*EXERCISE INSTRUCTIONS*. The material below holds a span beginning at the line with "## 📋 详细检查结果" and ending at the line with "TCP (hbci) |". Quote that span exactly, both ends included, and only that span.
[Start of Attachment]
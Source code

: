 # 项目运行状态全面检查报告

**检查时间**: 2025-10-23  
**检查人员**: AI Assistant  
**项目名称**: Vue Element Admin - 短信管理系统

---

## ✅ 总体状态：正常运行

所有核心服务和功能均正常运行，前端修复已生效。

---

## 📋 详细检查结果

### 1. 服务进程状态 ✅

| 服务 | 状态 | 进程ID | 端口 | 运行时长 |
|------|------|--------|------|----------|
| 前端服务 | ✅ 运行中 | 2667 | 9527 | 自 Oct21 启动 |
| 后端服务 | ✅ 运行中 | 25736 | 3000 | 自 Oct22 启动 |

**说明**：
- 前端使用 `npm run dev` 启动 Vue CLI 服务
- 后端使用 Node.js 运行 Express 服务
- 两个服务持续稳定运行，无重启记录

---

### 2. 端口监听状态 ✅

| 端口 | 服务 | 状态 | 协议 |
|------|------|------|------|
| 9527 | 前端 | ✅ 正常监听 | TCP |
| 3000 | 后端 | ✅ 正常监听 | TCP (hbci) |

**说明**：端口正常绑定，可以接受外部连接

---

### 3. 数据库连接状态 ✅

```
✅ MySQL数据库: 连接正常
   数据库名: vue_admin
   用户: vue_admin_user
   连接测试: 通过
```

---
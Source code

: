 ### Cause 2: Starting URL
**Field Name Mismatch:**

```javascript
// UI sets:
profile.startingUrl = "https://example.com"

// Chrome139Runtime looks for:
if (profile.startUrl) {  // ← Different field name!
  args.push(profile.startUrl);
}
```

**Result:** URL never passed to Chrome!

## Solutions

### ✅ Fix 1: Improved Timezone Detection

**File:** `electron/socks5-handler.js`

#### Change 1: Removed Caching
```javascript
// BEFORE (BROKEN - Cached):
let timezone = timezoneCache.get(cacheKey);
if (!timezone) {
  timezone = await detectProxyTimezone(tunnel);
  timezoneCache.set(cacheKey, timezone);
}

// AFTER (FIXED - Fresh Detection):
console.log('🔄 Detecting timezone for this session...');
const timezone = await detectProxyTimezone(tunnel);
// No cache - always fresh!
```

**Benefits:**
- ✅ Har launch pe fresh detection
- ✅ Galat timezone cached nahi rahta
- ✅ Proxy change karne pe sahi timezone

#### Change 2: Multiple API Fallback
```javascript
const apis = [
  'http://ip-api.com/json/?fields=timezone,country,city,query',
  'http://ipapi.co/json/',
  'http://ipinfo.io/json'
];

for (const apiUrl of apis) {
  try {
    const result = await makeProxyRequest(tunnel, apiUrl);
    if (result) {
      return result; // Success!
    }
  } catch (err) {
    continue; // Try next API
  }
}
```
[End of Attachment]
*WRITTEN ANSWER*.
## 📋 详细检查结果

### 1. 服务进程状态 ✅

| 服务 | 状态 | 进程ID | 端口 | 运行时长 |
|------|------|--------|------|----------|
| 前端服务 | ✅ 运行中 | 2667 | 9527 | 自 Oct21 启动 |
| 后端服务 | ✅ 运行中 | 25736 | 3000 | 自 Oct22 启动 |

**说明**：
- 前端使用 `npm run dev` 启动 Vue CLI 服务
- 后端使用 Node.js 运行 Express 服务
- 两个服务持续稳定运行，无重启记录

---

### 2. 端口监听状态 ✅

| 端口 | 服务 | 状态 | 协议 |
|------|------|------|------|
| 9527 | 前端 | ✅ 正常监听 | TCP |
| 3000 | 后端 | ✅ 正常监听 | TCP (hbci) |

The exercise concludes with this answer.